Elasticsearch
Features
Conduit makes it easy to connect your data to your favorite BI and data science tools, including Power BI. Your Elasticsearch data is approachable and interactive – in a matter of minutes, no matter where it's stored.
Data aggregation and JOINs with a familiar SQL query syntax at your fingertips. Native JOIN with other Elasticsearch datasets or hybrid JOIN with other supported connector types.
Automatic flattening and schema generation. Cherry-pick flattened data to use only specific columns needed for reporting to speed things up even more.
Advanced feature support, including arrays, multi-nested fields with several depth layers and multiple nested fields defined on the same level.
Access your data in real-time. Conduit allows you to connector in DirectQuery mode vs. Power BI’s standard import mode, which limits your data refreshes per day.
Advanced Parquet Store cache for a fast performance. Configurable expiration and re-caching.
Built-in data governance and security controls. Flexible yet robust.
On this page:
- 1 Features
- 2 Prerequisites
- 3 Create Elasticsearch Connector
- 3.1 Datasource
- 3.2 Authentication
- 3.3 Publish
- 3.4 Virtualization
- 3.5 Authorization
- 3.6 Advanced
- 3.7 Endpoints
Prerequisites
If you haven’t already done so, be sure to sign up for a Conduit account. Try the power and flexibility of Conduit firsthand with a free trial.
For your Elasticsearch datasource, have the following handy:
Datasource URL
Service account Username and Password (if applicable)

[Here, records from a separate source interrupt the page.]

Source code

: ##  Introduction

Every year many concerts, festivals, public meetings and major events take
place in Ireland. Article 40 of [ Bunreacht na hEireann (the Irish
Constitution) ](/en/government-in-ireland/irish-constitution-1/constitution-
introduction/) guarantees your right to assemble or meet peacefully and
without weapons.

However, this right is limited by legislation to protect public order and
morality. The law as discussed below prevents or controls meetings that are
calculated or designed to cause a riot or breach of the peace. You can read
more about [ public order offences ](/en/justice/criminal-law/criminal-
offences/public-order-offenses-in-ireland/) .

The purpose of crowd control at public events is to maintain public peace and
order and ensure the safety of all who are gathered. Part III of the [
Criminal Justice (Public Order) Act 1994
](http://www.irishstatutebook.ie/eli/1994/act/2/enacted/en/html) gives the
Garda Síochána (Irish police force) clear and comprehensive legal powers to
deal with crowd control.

Create Elasticsearch Connector
Connectors can be created from the main dashboard. To create new Elasticsearch connector, click on "Add New Connector" button, then select Elasticsearh connector type to load wizard for configuring the new connector.
There are a few basic steps to getting Elasticsearch connector up an running:
Define your datasource
Configure access
Select what data you want to make available via connector
Configure virtualization and caching options
Datasource
Define your connector name and enter datasource URL.
Connector Name
Required
Will be used to identify published tables
Only lowercase letters, numbers and underscore symbols are allowed
Can be changed only before the connector is saved
Description
Optional field for notes about connector; visible in Conduit only
Can be changed at any point
Connection URL
Required
Can be changed only before the connector is saved
Amazon Elasticsearch Service
If the provided URL is Amazon Elasticsearch Service link, Conduit will determine it as well as AWS Region
If your datasource calls so, AWS Region can be changed at this point
Click Next button (blue right arrow) to go to the Authentication tab to continue configuring your connector.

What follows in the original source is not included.